### What the exercise asks:
The word "SGECluster" may appear in lines of the data below. Say how many lines hold it, giving only the number.

### Extracted data:
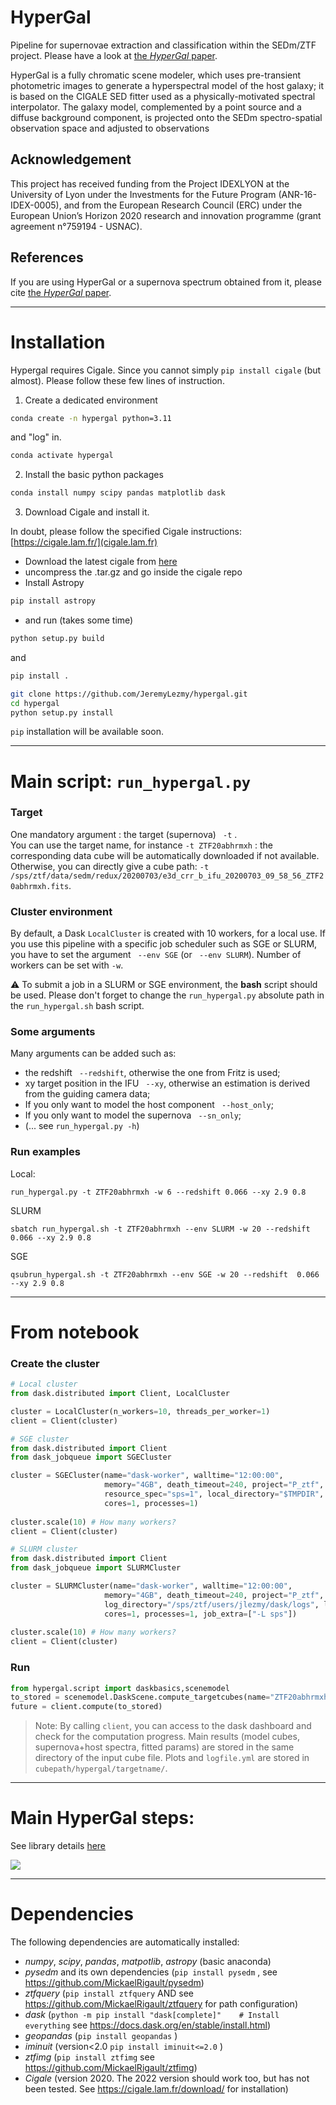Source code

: # HyperGal

Pipeline for supernovae extraction and classification within the SEDm/ZTF project. Please have a look at [the _HyperGal_ paper](https://arxiv.org/abs/2209.10882).

HyperGal is a fully chromatic scene modeler, which uses pre-transient photometric images to generate a hyperspectral model of the host galaxy; it is based on the CIGALE SED fitter used as a physically-motivated spectral interpolator. The galaxy model, complemented by a point source and a diffuse background component, is projected onto the SEDm spectro-spatial observation space and adjusted to observations

## Acknowledgement

This project has received funding from the Project IDEXLYON at the University of Lyon under the Investments for the Future Program (ANR-16-IDEX-0005), and from the European Research Council (ERC) under the European Union’s Horizon 2020 research and innovation programme (grant agreement n°759194 - USNAC).

## References
If you are using HyperGal or a supernova spectrum obtained from it, please cite [the _HyperGal_ paper](https://arxiv.org/abs/2209.10882).
***

# Installation

Hypergal requires Cigale. Since you cannot simply `pip install cigale`
(but almost). Please follow these few lines of instruction.

1. Create a dedicated environment

```bash
conda create -n hypergal python=3.11
```
and "log" in.
```bash
conda activate hypergal
```

2. Install the basic python packages
```bash
conda install numpy scipy pandas matplotlib dask 
```


3. Download Cigale and install it.

In doubt, please follow the specified Cigale instructions: [https://cigale.lam.fr/](cigale.lam.fr)
- Download the latest cigale from
  [here](https://gitlab.lam.fr/cigale/cigale/-/archive/v2022.1/cigale-v2022.1.tar.gz)
- uncompress the .tar.gz and go inside the cigale repo
- Install Astropy
```bash
pip install astropy
```
- and run (takes some time)
```bash
python setup.py build
```
and 
```bash
pip install .
```



```bash
git clone https://github.com/JeremyLezmy/hypergal.git
cd hypergal
python setup.py install
```
``` pip ``` installation will be available soon.

*** 

# Main script: ```run_hypergal.py```

### Target

One mandatory argument : the target (supernova) ``` -t``` .  
You can use the target name, for instance ```-t ZTF20abhrmxh``` : the corresponding data cube will be automatically downloaded if not available. 
Otherwise, you can directly give a cube path:
```-t /sps/ztf/data/sedm/redux/20200703/e3d_crr_b_ifu_20200703_09_58_56_ZTF20abhrmxh.fits```.

### Cluster environment

By default, a Dask ```LocalCluster``` is created with 10 workers, for a local use. If you use this pipeline with a specific job scheduler such as SGE or SLURM, you have to set the argument ``` --env SGE``` (or ``` --env SLURM```).
Number of workers can be set with ```-w```.

:warning: To submit a job in a SLURM or SGE environment, the **bash** script should be used. Please don't forget to change the ```run_hypergal.py``` absolute path in the ```run_hypergal.sh``` bash script.

### Some arguments

Many arguments can be added such as:
- the redshift ``` --redshift```, otherwise the one from Fritz is used;
- xy target position in the IFU ``` --xy```, otherwise an estimation is derived from the guiding camera data;
- If you only want to model the host component ``` --host_only```;
- If you only want to model the supernova ``` --sn_only```;
- (... see ```run_hypergal.py -h```)

### Run examples

Local:
``` 
run_hypergal.py -t ZTF20abhrmxh -w 6 --redshift 0.066 --xy 2.9 0.8
```
SLURM
``` 
sbatch run_hypergal.sh -t ZTF20abhrmxh --env SLURM -w 20 --redshift  0.066 --xy 2.9 0.8
```
SGE
``` 
qsubrun_hypergal.sh -t ZTF20abhrmxh --env SGE -w 20 --redshift  0.066 --xy 2.9 0.8
```
***
# From notebook
### Create the cluster
```python
# Local cluster
from dask.distributed import Client, LocalCluster

cluster = LocalCluster(n_workers=10, threads_per_worker=1)
client = Client(cluster)
```
```python
# SGE cluster
from dask.distributed import Client
from dask_jobqueue import SGECluster

cluster = SGECluster(name="dask-worker", walltime="12:00:00",
					 memory="4GB", death_timeout=240, project="P_ztf",
					 resource_spec="sps=1", local_directory="$TMPDIR",
					 cores=1, processes=1)
					 
cluster.scale(10) # How many workers?
client = Client(cluster)
```
```python
# SLURM cluster
from dask.distributed import Client
from dask_jobqueue import SLURMCluster

cluster = SLURMCluster(name="dask-worker", walltime="12:00:00",
					 memory="4GB", death_timeout=240, project="P_ztf",
					 log_directory="/sps/ztf/users/jlezmy/dask/logs", local_directory="$TMPDIR",
					 cores=1, processes=1, job_extra=["-L sps"])
					 
cluster.scale(10) # How many workers?
client = Client(cluster)
```

### Run
```python
from hypergal.script import daskbasics,scenemodel
to_stored = scenemodel.DaskScene.compute_targetcubes(name="ZTF20abhrmxh", client=client)
future = client.compute(to_stored)
```
> Note: By calling ```client```, you can access to the dask dashboard and check for the computation progress.
> Main results (model cubes, supernova+host spectra, fitted params) are stored in the same directory of the input cube file. Plots and ```logfile.yml``` are stored in ```cubepath/hypergal/targetname/```.

***
# Main HyperGal steps:

See library details [here](hypergal)
  
![](examples/Dag_hypergal.png)
***
# Dependencies

The following dependencies are automatically installed:

- _numpy_, _scipy_, _pandas_, _matpotlib_, _astropy_ (basic anaconda)
- _pysedm_ and its own dependencies (```pip install pysedm``` , see https://github.com/MickaelRigault/pysedm) 
- _ztfquery_ (```pip install ztfquery``` AND see https://github.com/MickaelRigault/ztfquery for path configuration) 
- _dask_ (```python -m pip install "dask[complete]"    # Install everything``` see https://docs.dask.org/en/stable/install.html) 
- _geopandas_ (```pip install geopandas``` ) 
- _iminuit_ (version<2.0 ```pip install iminuit<=2.0``` ) 
- _ztfimg_ (```pip install ztfimg``` see https://github.com/MickaelRigault/ztfimg)
- _Cigale_ (version 2020. The 2022 version should work too, but has not been tested. See https://cigale.lam.fr/download/ for installation)
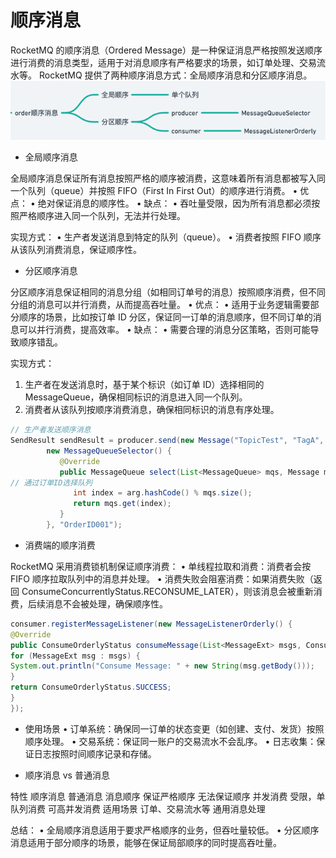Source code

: # 顺序消息

RocketMQ 的顺序消息（Ordered Message）是一种保证消息严格按照发送顺序进行消费的消息类型，适用于对消息顺序有严格要求的场景，如订单处理、交易流水等。
RocketMQ 提供了两种顺序消息方式：全局顺序消息和分区顺序消息。
![img.png](../assets/order.png)
- 全局顺序消息

全局顺序消息保证所有消息按照严格的顺序被消费，这意味着所有消息都被写入同一个队列（queue）并按照 FIFO（First In First Out）的顺序进行消费。
•	优点：
•	绝对保证消息的顺序性。
•	缺点：
•	吞吐量受限，因为所有消息都必须按照严格顺序进入同一个队列，无法并行处理。

实现方式：
•	生产者发送消息到特定的队列（queue）。
•	消费者按照 FIFO 顺序从该队列消费消息，保证顺序性。

- 分区顺序消息

分区顺序消息保证相同的消息分组（如相同订单号的消息）按照顺序消费，但不同分组的消息可以并行消费，从而提高吞吐量。
•	优点：
•	适用于业务逻辑需要部分顺序的场景，比如按订单 ID 分区，保证同一订单的消息顺序，但不同订单的消息可以并行消费，提高效率。
•	缺点：
•	需要合理的消息分区策略，否则可能导致顺序错乱。

实现方式：
1.	生产者在发送消息时，基于某个标识（如订单 ID）选择相同的 MessageQueue，确保相同标识的消息进入同一个队列。
2.	消费者从该队列按顺序消费消息，确保相同标识的消息有序处理。

```java
// 生产者发送顺序消息
SendResult sendResult = producer.send(new Message("TopicTest", "TagA", "OrderID001", "Hello RocketMQ".getBytes()),
        new MessageQueueSelector() {
           @Override
           public MessageQueue select(List<MessageQueue> mqs, Message msg, Object arg) {
// 通过订单ID选择队列
              int index = arg.hashCode() % mqs.size();
              return mqs.get(index);
           }
        }, "OrderID001");
```
- 消费端的顺序消费

RocketMQ 采用消费锁机制保证顺序消费：
•	单线程拉取和消费：消费者会按 FIFO 顺序拉取队列中的消息并处理。
•	消费失败会阻塞消费：如果消费失败（返回 ConsumeConcurrentlyStatus.RECONSUME_LATER），则该消息会被重新消费，后续消息不会被处理，确保顺序性。
``` java
consumer.registerMessageListener(new MessageListenerOrderly() {
@Override
public ConsumeOrderlyStatus consumeMessage(List<MessageExt> msgs, ConsumeOrderlyContext context) {
for (MessageExt msg : msgs) {
System.out.println("Consume Message: " + new String(msg.getBody()));
}
return ConsumeOrderlyStatus.SUCCESS;
}
});
```


- 使用场景
   •	订单系统：确保同一订单的状态变更（如创建、支付、发货）按照顺序处理。
   •	交易系统：保证同一账户的交易流水不会乱序。
   •	日志收集：保证日志按照时间顺序记录和存储。


- 顺序消息 vs 普通消息

特性	顺序消息	普通消息
消息顺序	保证严格顺序	无法保证顺序
并发消费	受限，单队列消费	可高并发消费
适用场景	订单、交易流水等	通用消息处理

总结：
•	全局顺序消息适用于要求严格顺序的业务，但吞吐量较低。
•	分区顺序消息适用于部分顺序的场景，能够在保证局部顺序的同时提高吞吐量。
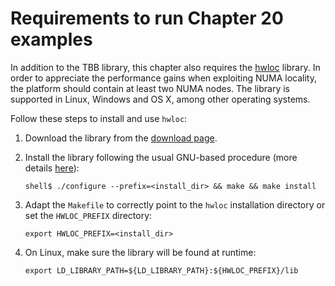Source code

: # Requirements to run Chapter 20 examples

In addition to the TBB library, this chapter also requires the [hwloc](https://www.open-mpi.org/projects/hwloc/) library. In order to appreciate the performance gains when exploiting NUMA locality, the platform should contain at least two NUMA nodes. The library is supported in Linux, Windows and OS X, among other operating systems.

Follow these steps to install and use `hwloc`:

1. Download the library from the [download page](https://www.open-mpi.org/software/hwloc/v2.9/).
2. Install the library following the usual GNU-based procedure (more details [here](https://www.open-mpi.org/projects/hwloc/doc/)):

    ```
    shell$ ./configure --prefix=<install_dir> && make && make install
    ```  

3. Adapt the `Makefile` to correctly point to the `hwloc` installation directory or set the `HWLOC_PREFIX` directory:

    ```
    export HWLOC_PREFIX=<install_dir>
    ```

4. On Linux, make sure the library will be found at runtime:

    ```
    export LD_LIBRARY_PATH=${LD_LIBRARY_PATH}:${HWLOC_PREFIX}/lib
    ```

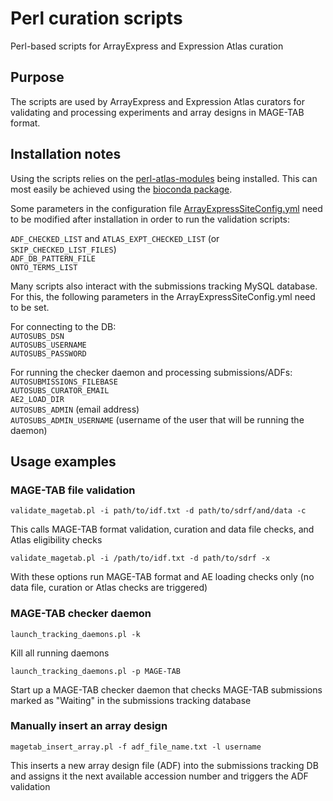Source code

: # Perl curation scripts
Perl-based scripts for ArrayExpress and Expression Atlas curation

## Purpose

The scripts are used by ArrayExpress and Expression Atlas curators for validating and processing experiments and array designs in MAGE-TAB format. 


## Installation notes
Using the scripts relies on the [perl-atlas-modules](https://github.com/ebi-gene-expression-group/perl-atlas-modules) being installed. This can most easily be achieved using the [bioconda package](https://anaconda.org/bioconda/perl-atlas-modules). 

Some parameters in the configuration file [ArrayExpressSiteConfig.yml](https://github.com/ebi-gene-expression-group/perl-atlas-modules/blob/develop/supporting_files/ArrayExpressSiteConfig.yml) need to be modified after installation in order to run the validation scripts:

`ADF_CHECKED_LIST` and `ATLAS_EXPT_CHECKED_LIST` (or `SKIP_CHECKED_LIST_FILES`)<br>
`ADF_DB_PATTERN_FILE`<br>
`ONTO_TERMS_LIST`

Many scripts also interact with the submissions tracking MySQL database. For this, the following parameters in the ArrayExpressSiteConfig.yml need to be set.

For connecting to the DB:<br>
`AUTOSUBS_DSN`<br>
`AUTOSUBS_USERNAME`<br>
`AUTOSUBS_PASSWORD`<br>

For running the checker daemon and processing submissions/ADFs:<br>
`AUTOSUBMISSIONS_FILEBASE`<br>
`AUTOSUBS_CURATOR_EMAIL`<br>
`AE2_LOAD_DIR`<br>
`AUTOSUBS_ADMIN` (email address)<br>
`AUTOSUBS_ADMIN_USERNAME` (username of the user that will be running the daemon)

## Usage examples

### MAGE-TAB file validation

```
validate_magetab.pl -i path/to/idf.txt -d path/to/sdrf/and/data -c
```
This calls MAGE-TAB format validation, curation and data file checks, and Atlas eligibility checks

```
validate_magetab.pl -i /path/to/idf.txt -d path/to/sdrf -x
```
With these options run MAGE-TAB format and AE loading checks only (no data file, curation or Atlas checks are triggered)


### MAGE-TAB checker daemon

```
launch_tracking_daemons.pl -k
```
Kill all running daemons

```
launch_tracking_daemons.pl -p MAGE-TAB 
```
Start up a MAGE-TAB checker daemon that checks MAGE-TAB submissions marked as "Waiting" in the submissions tracking database

### Manually insert an array design

```
magetab_insert_array.pl -f adf_file_name.txt -l username
```
This inserts a new array design file (ADF) into the submissions tracking DB and assigns it the next available accession number and triggers the ADF validation 
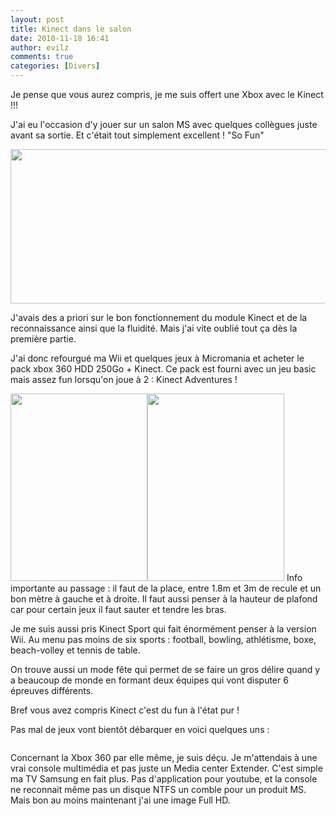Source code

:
 ```yaml
---
layout: post
title: Kinect dans le salon
date: 2010-11-18 16:41
author: evilz
comments: true
categories: [Divers]
---
```


Je pense que vous aurez compris, je me suis offert une Xbox avec le Kinect !!!

J'ai eu l'occasion d'y jouer sur un salon MS  avec quelques collègues juste avant sa sortie. Et c'était tout simplement excellent ! "So Fun"<!--more-->

<p style="text-align: center;"><img class="aligncenter" title="Kinect Xbox 360" src="https://farm5.static.flickr.com/4145/5173142518_9f870bd8b7_z.jpg" alt="" width="640" height="247" /></p>

J'avais des a priori sur le bon fonctionnement du module Kinect et de la reconnaissance ainsi que la fluidité. Mais j'ai vite oublié tout ça dès la première partie.

J'ai donc refourgué ma Wii et quelques jeux à Micromania et acheter le pack xbox 360 HDD 250Go + Kinect.
Ce pack est fourni avec un jeu basic mais assez fun lorsqu'on joue à 2 : Kinect Adventures !

<img class="aligncenter" src="http://download.xbox.com/content/images/66acd000-77fe-1000-9115-d8024d5308ed/1033/boxartlg.jpg" alt="" width="219" height="300" /><img class="aligncenter" src="http://download.xbox.com/content/images/66acd000-77fe-1000-9115-d8024d5308c9/1033/boxartlg.jpg" alt="" width="219" height="300" />
Info importante au passage : il faut de la place, entre 1.8m et 3m de recule et un bon mètre à gauche et à droite. Il faut aussi penser à la hauteur de plafond car pour certain jeux il faut sauter et tendre les bras.

Je me suis aussi pris Kinect Sport qui fait énormément penser à la version Wii. Au menu pas moins de six sports : football, bowling, athlétisme, boxe, beach-volley et tennis de table.

On trouve aussi un mode fête qui permet de se faire un gros délire quand y a beaucoup de monde en formant deux équipes qui vont disputer 6 épreuves différents.

Bref vous avez compris Kinect c'est du fun à l'état pur !

Pas mal de jeux vont bientôt débarquer en voici quelques uns :

<img class="alignleft" src="http://download.xbox.com/content/images/66acd000-77fe-1000-9115-d8024d53093b/1033/boxartlg.jpg" alt="" /><img class="alignleft" src="http://download.xbox.com/content/images/66acd000-77fe-1000-9115-d80245410911/1033/boxartlg.jpg" alt="" /><img class="alignleft" src="http://download.xbox.com/content/images/66acd000-77fe-1000-9115-d802485507df/1036/boxartlg.jpg" alt="" /><img class="alignleft" src="http://download.xbox.com/content/images/66acd000-77fe-1000-9115-d8024d4a07da/1033/boxartlg.jpg" alt="" /><img class="alignleft" src="http://download.xbox.com/content/images/66acd000-77fe-1000-9115-d80257520801/1033/boxartlg.jpg" alt="" /><img class="alignleft" src="http://download.xbox.com/content/images/66acd000-77fe-1000-9115-d80255530850/1033/boxartlg.jpg" alt="" /><img class="alignleft" src="http://download.xbox.com/content/images/66acd000-77fe-1000-9115-d8025553084f/1036/boxartlg.jpg" alt="" /><img class="alignleft" src="http://download.xbox.com/content/images/66acd000-77fe-1000-9115-d8025345084d/1033/boxartlg.jpg" alt="" /><img class="alignleft" src="http://download.xbox.com/content/images/66acd000-77fe-1000-9115-d8024d5308b3/1033/boxartlg.jpg" alt="" /><img class="alignleft" src="http://download.xbox.com/content/images/66acd000-77fe-1000-9115-d802545607d3/1033/boxartlg.jpg" alt="" />

Concernant la Xbox 360 par elle même, je suis déçu. Je m'attendais à une vrai console multimédia et pas juste un Media center Extender. C'est simple ma TV Samsung en fait plus. Pas d'application pour youtube, et la console ne reconnait même pas un disque NTFS un comble pour un produit MS. Mais bon au moins maintenant j'ai une image Full HD.
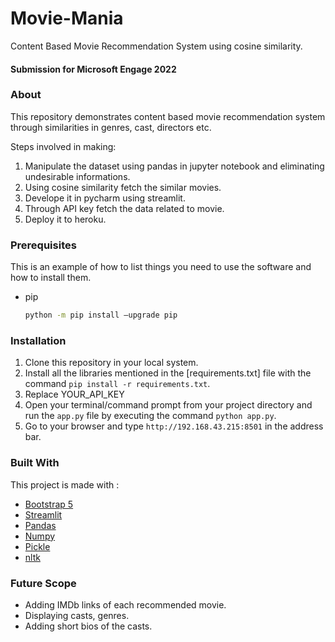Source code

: # Movie-Mania
Content Based Movie Recommendation System using cosine similarity.

#### Submission for Microsoft Engage 2022

### About
This repository demonstrates content based movie recommendation system through similarities in genres, cast, directors etc.

Steps involved in making:
1. Manipulate the dataset using pandas in jupyter notebook and eliminating undesirable informations.
2. Using cosine similarity fetch the similar movies.
3. Develope it in pycharm using streamlit.
4. Through API key fetch the data related to movie.
5. Deploy it to heroku.

### Prerequisites

This is an example of how to list things you need to use the software and how to install them.

-   pip
    ```sh
    python -m pip install –upgrade pip
    ```
    
### Installation

1. Clone this repository in your local system.
2. Install all the libraries mentioned in the [requirements.txt] file with the command `pip install -r requirements.txt`.
3. Replace YOUR_API_KEY
4. Open your terminal/command prompt from your project directory and run the `app.py` file by executing the command `python app.py`.
5. Go to your browser and type `http://192.168.43.215:8501` in the address bar.

### Built With

This project is made with :

-   [Bootstrap 5](https://getbootstrap.com)
-   [Streamlit](https://streamlit.io/)
-   [Pandas](https://pandas.pydata.org/)
-   [Numpy](https://numpy.org/)
-   [Pickle](https://docs.python.org/3/library/pickle.html)
-   [nltk](https://www.nltk.org/)

### Future Scope
- Adding IMDb links of each recommended movie.
- Displaying casts, genres.
- Adding short bios of the casts.
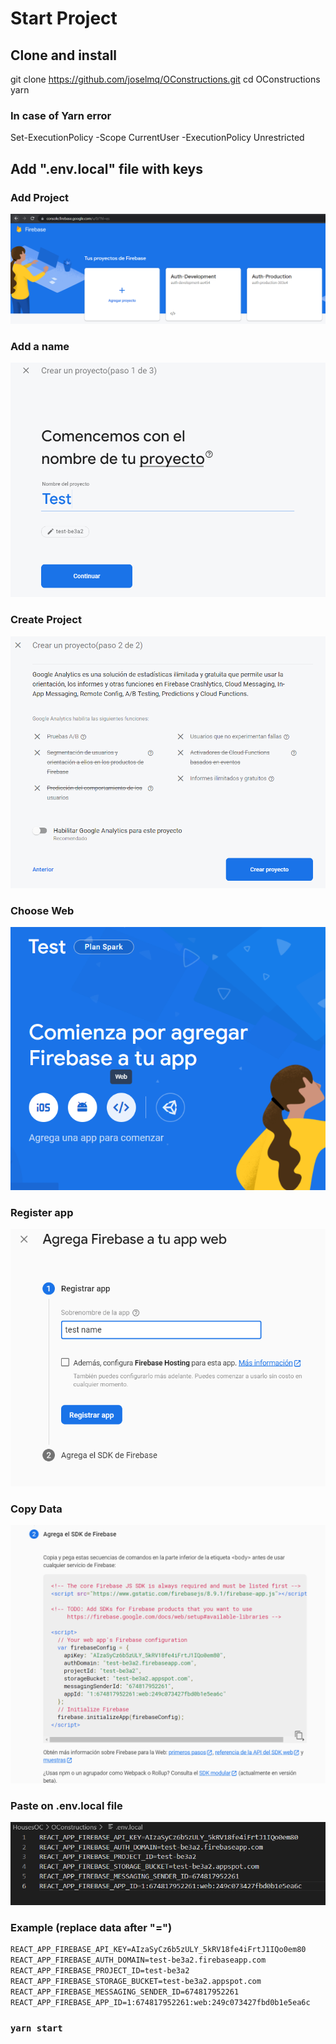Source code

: # Start Project

## Clone and install

git clone https://github.com/joselmq/OConstructions.git
cd OConstructions
yarn

### In case of Yarn error
Set-ExecutionPolicy -Scope CurrentUser -ExecutionPolicy Unrestricted

## Add ".env.local" file with keys

### Add Project

![](readme_imgs/Add-Project.png)

### Add a name

![](readme_imgs/Add-a-name.png)

### Create Project

![](readme_imgs/Create-Project.png)

### Choose Web

![](readme_imgs/Web.png)

### Register app

![](readme_imgs/Register-app.png)

### Copy Data

![](readme_imgs/Copy-Data.png)

### Paste on .env.local file

![](readme_imgs/Env-file.png)

### Example (replace data after "=")

``` txt
REACT_APP_FIREBASE_API_KEY=AIzaSyCz6b5zULY_5kRV18fe4iFrtJ1IQo0em80
REACT_APP_FIREBASE_AUTH_DOMAIN=test-be3a2.firebaseapp.com
REACT_APP_FIREBASE_PROJECT_ID=test-be3a2
REACT_APP_FIREBASE_STORAGE_BUCKET=test-be3a2.appspot.com
REACT_APP_FIREBASE_MESSAGING_SENDER_ID=674817952261
REACT_APP_FIREBASE_APP_ID=1:674817952261:web:249c073427fbd0b1e5ea6c
```


### `yarn start`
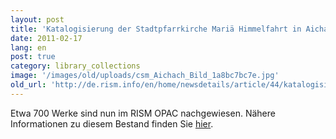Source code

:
 ```yaml
---
layout: post
title: 'Katalogisierung der Stadtpfarrkirche Mariä Himmelfahrt in Aichach'
date: 2011-02-17
lang: en
post: true
category: library_collections
image: '/images/old/uploads/csm_Aichach_Bild_1a8bc7bc7e.jpg'
old_url: 'http://de.rism.info/en/home/newsdetails/article/44/katalogisierung-der-stadtpfarrkirche-mariae-himmelfahrt-in-aichach.html'
---
```



Etwa 700 Werke sind nun im RISM OPAC nachgewiesen. Nähere Informationen zu diesem Bestand finden Sie [hier](en/einzelinformationen/aichach.html "Opens internal link in current window").

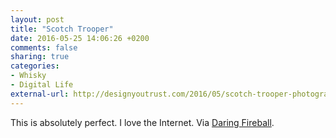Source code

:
 ```yaml
---
layout: post
title: "Scotch Trooper"
date: 2016-05-25 14:06:26 +0200
comments: false
sharing: true
categories: 
- Whisky
- Digital Life
external-url: http://designyoutrust.com/2016/05/scotch-trooper-photographer-combines-love-for-storm-troopers-and-whiskey-in-hilarious-series/
---
```


This is absolutely perfect. I love the Internet. Via [Daring Fireball](http://daringfireball.net/linked/2016/05/24/scotch-troooper).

### Output for this task:
2